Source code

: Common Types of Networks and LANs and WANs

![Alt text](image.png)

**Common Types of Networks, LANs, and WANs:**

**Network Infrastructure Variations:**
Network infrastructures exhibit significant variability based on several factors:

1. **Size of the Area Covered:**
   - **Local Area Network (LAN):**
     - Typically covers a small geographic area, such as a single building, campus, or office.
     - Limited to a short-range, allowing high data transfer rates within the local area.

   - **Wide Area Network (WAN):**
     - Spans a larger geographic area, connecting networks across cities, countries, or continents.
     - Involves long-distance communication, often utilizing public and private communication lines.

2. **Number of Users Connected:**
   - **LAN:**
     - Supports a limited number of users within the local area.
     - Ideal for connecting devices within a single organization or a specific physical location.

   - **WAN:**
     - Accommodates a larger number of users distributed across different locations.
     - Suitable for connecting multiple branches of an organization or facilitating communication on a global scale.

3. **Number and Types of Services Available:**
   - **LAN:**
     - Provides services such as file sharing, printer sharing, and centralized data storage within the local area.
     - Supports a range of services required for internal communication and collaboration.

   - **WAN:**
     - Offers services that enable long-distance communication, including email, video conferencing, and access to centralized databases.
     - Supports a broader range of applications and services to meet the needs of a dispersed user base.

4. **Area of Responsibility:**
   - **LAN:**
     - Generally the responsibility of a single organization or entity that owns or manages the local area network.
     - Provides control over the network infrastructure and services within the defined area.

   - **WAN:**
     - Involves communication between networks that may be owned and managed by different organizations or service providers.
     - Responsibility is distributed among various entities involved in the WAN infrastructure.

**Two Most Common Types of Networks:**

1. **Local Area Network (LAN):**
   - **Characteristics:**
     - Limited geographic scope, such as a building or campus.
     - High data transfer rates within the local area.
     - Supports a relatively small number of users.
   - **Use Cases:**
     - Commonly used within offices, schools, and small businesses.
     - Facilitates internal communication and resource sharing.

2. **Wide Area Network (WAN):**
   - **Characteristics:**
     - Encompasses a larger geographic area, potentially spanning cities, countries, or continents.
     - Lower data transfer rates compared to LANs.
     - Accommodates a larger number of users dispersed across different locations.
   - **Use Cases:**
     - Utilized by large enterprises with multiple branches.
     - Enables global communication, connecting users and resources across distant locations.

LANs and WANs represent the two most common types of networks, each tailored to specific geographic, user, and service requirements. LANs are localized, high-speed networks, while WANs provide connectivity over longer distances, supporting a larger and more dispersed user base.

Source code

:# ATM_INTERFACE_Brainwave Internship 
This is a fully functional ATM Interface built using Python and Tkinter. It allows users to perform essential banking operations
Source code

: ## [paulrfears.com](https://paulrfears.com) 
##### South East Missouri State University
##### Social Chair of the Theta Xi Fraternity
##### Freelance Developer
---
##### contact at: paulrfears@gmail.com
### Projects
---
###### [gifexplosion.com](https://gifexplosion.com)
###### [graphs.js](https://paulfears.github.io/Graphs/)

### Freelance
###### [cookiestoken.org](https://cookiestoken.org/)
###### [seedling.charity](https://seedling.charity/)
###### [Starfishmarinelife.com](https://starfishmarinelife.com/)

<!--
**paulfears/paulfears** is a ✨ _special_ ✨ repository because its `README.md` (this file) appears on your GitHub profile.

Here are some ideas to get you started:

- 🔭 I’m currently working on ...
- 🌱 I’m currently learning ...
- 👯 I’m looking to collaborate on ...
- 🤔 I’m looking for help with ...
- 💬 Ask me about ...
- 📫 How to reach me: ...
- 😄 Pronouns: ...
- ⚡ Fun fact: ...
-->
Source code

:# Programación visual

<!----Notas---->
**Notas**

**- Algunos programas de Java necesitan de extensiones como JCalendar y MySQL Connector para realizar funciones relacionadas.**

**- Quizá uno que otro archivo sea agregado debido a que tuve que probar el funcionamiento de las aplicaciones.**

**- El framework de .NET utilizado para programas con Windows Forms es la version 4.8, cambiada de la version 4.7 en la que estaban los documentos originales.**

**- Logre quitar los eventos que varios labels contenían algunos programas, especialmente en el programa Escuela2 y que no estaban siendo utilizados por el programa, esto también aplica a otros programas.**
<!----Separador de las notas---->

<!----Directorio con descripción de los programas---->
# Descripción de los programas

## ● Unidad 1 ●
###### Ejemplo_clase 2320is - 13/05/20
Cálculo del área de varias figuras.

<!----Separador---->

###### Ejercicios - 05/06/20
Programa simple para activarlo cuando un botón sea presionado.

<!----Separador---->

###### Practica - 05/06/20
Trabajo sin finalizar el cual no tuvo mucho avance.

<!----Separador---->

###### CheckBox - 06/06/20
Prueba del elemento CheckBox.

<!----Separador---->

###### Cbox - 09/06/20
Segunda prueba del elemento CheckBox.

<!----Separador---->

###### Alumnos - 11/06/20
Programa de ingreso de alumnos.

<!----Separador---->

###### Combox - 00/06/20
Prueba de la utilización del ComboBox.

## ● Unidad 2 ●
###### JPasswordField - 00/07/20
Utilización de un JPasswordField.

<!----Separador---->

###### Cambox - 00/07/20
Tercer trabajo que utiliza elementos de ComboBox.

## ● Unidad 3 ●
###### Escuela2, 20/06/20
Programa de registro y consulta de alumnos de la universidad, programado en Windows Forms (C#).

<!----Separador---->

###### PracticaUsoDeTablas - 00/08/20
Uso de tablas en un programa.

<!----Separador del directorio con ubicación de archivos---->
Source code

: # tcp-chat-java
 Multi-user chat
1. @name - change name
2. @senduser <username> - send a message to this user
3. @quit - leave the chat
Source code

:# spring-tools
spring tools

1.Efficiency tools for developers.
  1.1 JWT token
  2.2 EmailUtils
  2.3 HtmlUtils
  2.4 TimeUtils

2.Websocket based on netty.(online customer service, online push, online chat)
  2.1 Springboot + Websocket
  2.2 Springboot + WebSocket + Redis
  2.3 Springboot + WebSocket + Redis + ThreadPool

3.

WORK REQUIRED >> From the material above, copy each line that includes the word "https".

RESULT >>
: ## [paulrfears.com](https://paulrfears.com) 
###### [gifexplosion.com](https://gifexplosion.com)
###### [graphs.js](https://paulfears.github.io/Graphs/)
###### [cookiestoken.org](https://cookiestoken.org/)
###### [seedling.charity](https://seedling.charity/)
###### [Starfishmarinelife.com](https://starfishmarinelife.com/)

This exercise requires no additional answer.